08 April - 07 May 2022

CAMPOLI PRESTI

Paris

Over the past 40 years, Christian Bonnefoi has fundamentally contributed to the discussion around painting and its constitutive structure, considering it as an object in its own right. A student of Hubert Damisch and Jean-Louis Schefer, Bonnefoi worked closely with Yve-Alain Bois and Jean Clay around the journal Macula in the mid-seventies. His work has been later contextualized within revised discussions on American and French perspectives on painting, forming part of the seminal exhibition As Painting at the Wexner Center for the Arts in 2001, alongside artists such as Agnes Martin, Gerhard Richter and Robert Ryman. The exhibition proved the continuous influence Bonnefoi has had on later generations - gallery artists Cheyney Thompson, Blake Rayne and Sean Paul participated in a reading around the publication.

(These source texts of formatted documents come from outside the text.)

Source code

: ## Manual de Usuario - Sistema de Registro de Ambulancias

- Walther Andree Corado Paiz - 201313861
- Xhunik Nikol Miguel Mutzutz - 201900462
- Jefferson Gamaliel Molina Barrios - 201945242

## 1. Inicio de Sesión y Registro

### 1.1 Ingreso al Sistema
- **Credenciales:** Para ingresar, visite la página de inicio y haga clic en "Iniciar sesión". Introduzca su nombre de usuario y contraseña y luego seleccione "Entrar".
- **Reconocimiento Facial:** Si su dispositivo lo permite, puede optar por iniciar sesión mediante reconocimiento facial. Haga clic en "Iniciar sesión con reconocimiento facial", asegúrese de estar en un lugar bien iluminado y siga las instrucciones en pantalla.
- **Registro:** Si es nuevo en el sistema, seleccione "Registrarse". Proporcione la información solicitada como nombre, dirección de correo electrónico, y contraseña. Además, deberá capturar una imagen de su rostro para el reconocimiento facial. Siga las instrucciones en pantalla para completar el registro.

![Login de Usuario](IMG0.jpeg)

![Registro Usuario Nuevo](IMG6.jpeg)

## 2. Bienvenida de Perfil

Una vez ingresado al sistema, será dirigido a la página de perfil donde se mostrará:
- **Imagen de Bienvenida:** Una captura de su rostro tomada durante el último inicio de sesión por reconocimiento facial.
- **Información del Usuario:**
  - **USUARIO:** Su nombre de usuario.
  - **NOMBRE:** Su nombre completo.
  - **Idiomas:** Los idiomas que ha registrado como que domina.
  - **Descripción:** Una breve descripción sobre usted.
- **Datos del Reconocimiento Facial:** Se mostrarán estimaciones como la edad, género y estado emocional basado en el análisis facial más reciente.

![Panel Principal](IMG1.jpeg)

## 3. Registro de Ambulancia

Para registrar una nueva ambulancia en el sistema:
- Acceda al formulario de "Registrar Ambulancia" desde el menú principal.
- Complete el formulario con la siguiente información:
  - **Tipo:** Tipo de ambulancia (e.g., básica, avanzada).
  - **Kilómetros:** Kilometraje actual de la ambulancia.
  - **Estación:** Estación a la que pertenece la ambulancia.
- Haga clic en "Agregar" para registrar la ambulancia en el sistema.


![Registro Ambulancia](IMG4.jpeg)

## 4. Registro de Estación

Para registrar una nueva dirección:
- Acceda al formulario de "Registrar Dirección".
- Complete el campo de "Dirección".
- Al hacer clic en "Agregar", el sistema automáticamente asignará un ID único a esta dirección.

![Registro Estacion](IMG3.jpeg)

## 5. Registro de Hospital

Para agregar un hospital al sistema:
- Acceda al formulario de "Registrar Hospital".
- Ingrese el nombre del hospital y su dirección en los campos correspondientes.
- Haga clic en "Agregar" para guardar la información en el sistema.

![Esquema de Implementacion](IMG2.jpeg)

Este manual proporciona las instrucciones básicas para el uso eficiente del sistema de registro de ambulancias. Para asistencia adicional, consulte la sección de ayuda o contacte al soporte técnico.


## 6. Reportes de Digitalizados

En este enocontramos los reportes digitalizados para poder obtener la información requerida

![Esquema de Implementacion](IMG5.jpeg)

In accordance with the cyclical organization of Bonnefoi's work, the exhibition presents historical and new works evolving from former procedures, featuring a diverse group of paintings and collages from his “Dos” and “Babel” series.

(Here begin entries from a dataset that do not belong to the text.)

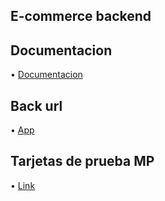 
## E-commerce backend

## Documentacion

•	[Documentacion](https://documenter.getpostman.com/view/25169526/2sAYdhKWA6)

## Back url

•	[App](https://e-commerce-back-jet.vercel.app/)

## Tarjetas de prueba MP
•	[Link](https://www.mercadopago.com.ar/developers/es/docs/your-integrations/test/cards)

The ground floor of the gallery presents recent works from the artist's “Dos” (back) series which emerged from Matisse’s bas-relief sculptures of the same name. The shape of the back nude is however secondary to what Bonnefoi places in the process of reversing, converting and transferring positions and materials. It is not a question of going back to figuration but of using a particular image that proves the migration of pictorial elements, their ability to combine and divide themselves. The use of transparent and porous materials such as tissue paper registers each step of the process, from the application of glue to the juxtaposition of layers, turning the work into a double-sided body.

The second part of the exhibition presents works from his series Babel, the vertical thread of his expanding work. Started in 1978, it evokes the image of a labyrinthic tower, growing vertically as division and movement reigns on the inside. Taking the canvas as a three-dimensional object, Bonnefoi sets a series of operations that aim to dismantle the unity of the plane. Babel III uses white paint and graphite, to achieve transparency and reveal the processes behind its making: rotation, drying time, and a continuous repetition of steps. In his more recent paintings from the series Bonnefoi explores further manipulations of the tarlatan, a sheer, open-weaved fabric applied in varying volumes, allowing the surface to reveal different levels of visibility. Babel VI (1988) which was part of Bonnefoi's large retrospective at Centre Pompidou in 2008, presents an image and its double, a drawing and the powder of the drawing, opposing visibility and reflectiveness.